(Stored data)
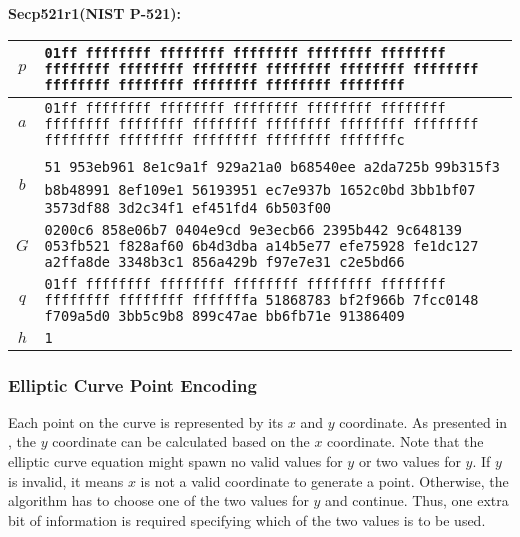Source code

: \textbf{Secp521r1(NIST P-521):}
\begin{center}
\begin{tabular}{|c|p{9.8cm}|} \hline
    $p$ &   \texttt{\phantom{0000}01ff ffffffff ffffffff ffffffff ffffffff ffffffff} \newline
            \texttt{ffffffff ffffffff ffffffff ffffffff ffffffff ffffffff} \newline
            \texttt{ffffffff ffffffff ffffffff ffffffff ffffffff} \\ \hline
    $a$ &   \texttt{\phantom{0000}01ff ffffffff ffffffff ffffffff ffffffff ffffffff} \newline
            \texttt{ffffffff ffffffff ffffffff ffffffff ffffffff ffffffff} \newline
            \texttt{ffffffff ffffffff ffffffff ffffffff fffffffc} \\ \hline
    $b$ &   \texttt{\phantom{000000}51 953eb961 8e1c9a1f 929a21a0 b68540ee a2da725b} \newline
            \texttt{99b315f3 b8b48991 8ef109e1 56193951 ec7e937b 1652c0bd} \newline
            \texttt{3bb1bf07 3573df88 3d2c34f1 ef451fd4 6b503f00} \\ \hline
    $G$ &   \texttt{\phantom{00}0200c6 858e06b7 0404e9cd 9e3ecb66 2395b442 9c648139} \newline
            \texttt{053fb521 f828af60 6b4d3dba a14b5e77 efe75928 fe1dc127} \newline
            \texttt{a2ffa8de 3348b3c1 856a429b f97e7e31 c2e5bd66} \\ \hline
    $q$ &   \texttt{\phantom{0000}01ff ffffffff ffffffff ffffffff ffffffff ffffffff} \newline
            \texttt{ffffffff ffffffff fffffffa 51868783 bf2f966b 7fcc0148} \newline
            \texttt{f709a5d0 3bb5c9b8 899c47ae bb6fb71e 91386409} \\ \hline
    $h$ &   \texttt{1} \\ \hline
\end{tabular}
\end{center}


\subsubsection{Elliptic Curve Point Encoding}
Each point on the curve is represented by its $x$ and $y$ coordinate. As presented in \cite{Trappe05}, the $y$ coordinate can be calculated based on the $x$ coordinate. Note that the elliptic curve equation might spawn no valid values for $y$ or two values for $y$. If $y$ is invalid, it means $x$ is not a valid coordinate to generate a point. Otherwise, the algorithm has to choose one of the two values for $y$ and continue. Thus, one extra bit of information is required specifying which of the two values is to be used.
==
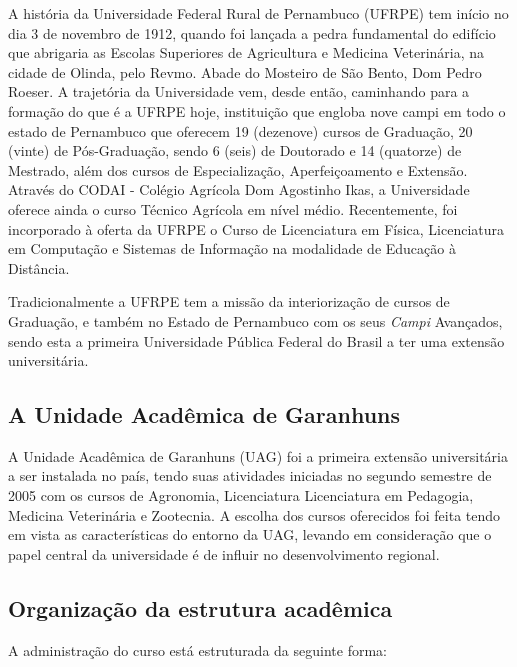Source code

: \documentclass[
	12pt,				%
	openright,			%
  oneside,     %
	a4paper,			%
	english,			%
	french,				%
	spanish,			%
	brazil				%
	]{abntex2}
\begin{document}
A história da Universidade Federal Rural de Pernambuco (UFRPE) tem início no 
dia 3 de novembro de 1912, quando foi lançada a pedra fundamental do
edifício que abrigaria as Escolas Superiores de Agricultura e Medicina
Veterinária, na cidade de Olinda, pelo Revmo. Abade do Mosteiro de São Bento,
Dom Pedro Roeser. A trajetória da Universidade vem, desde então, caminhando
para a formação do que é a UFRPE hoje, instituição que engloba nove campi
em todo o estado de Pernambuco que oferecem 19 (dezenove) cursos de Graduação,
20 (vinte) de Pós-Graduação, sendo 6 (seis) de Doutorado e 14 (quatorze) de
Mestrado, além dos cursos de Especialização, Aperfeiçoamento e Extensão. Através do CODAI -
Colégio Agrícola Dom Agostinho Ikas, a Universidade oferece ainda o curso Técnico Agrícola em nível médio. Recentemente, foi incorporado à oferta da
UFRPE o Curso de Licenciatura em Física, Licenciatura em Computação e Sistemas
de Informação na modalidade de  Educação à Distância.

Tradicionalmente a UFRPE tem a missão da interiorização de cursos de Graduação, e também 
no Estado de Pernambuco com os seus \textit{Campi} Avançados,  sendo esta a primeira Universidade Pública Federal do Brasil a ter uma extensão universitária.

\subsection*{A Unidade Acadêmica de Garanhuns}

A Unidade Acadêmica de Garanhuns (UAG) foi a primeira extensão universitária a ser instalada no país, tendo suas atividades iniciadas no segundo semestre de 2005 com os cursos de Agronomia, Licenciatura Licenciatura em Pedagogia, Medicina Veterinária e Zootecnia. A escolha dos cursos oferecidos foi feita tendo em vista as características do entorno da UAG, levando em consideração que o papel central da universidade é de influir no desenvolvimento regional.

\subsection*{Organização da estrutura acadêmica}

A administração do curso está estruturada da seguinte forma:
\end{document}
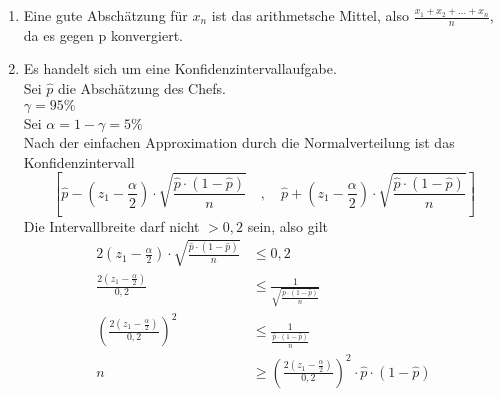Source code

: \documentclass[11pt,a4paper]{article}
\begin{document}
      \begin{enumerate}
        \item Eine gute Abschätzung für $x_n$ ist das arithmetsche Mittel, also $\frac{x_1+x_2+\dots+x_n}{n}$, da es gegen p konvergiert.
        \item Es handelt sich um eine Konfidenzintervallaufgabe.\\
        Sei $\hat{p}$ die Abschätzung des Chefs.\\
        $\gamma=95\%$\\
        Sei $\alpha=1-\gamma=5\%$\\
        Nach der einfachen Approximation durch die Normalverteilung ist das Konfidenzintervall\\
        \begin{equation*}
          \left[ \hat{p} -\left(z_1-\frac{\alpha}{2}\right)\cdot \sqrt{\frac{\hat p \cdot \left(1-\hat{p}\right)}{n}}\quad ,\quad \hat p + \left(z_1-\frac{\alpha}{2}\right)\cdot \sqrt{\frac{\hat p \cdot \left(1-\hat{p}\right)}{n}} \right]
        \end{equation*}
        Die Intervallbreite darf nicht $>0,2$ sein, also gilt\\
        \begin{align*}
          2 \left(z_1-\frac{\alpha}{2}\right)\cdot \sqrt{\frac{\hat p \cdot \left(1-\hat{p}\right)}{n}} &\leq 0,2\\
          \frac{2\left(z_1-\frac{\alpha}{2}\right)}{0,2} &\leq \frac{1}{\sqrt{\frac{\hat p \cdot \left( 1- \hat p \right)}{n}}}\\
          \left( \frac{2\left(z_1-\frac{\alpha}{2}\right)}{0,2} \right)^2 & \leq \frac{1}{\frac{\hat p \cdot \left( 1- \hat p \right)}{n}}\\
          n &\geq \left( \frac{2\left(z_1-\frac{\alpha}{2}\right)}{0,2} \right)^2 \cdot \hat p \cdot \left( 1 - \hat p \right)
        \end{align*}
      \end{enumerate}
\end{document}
==
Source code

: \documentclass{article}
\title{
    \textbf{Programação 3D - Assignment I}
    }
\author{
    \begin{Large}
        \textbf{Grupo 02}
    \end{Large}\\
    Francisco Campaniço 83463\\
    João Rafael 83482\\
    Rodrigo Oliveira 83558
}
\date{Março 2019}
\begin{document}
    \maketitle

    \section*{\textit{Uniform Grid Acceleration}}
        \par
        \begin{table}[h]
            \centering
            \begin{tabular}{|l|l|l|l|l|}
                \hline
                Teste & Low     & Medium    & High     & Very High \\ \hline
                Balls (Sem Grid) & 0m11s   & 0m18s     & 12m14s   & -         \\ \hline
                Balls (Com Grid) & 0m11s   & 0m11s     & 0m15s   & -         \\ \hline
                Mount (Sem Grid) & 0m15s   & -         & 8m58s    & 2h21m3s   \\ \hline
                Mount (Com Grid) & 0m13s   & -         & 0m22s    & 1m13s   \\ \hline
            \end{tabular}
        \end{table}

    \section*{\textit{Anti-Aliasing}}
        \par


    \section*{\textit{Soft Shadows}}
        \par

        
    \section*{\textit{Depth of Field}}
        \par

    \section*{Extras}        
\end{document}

▸ **Instructions to follow**: What lines hold the string "article"? Pick them out of the data.

▸ **Solution**:
: \documentclass[11pt,a4paper]{article}
: \documentclass{article}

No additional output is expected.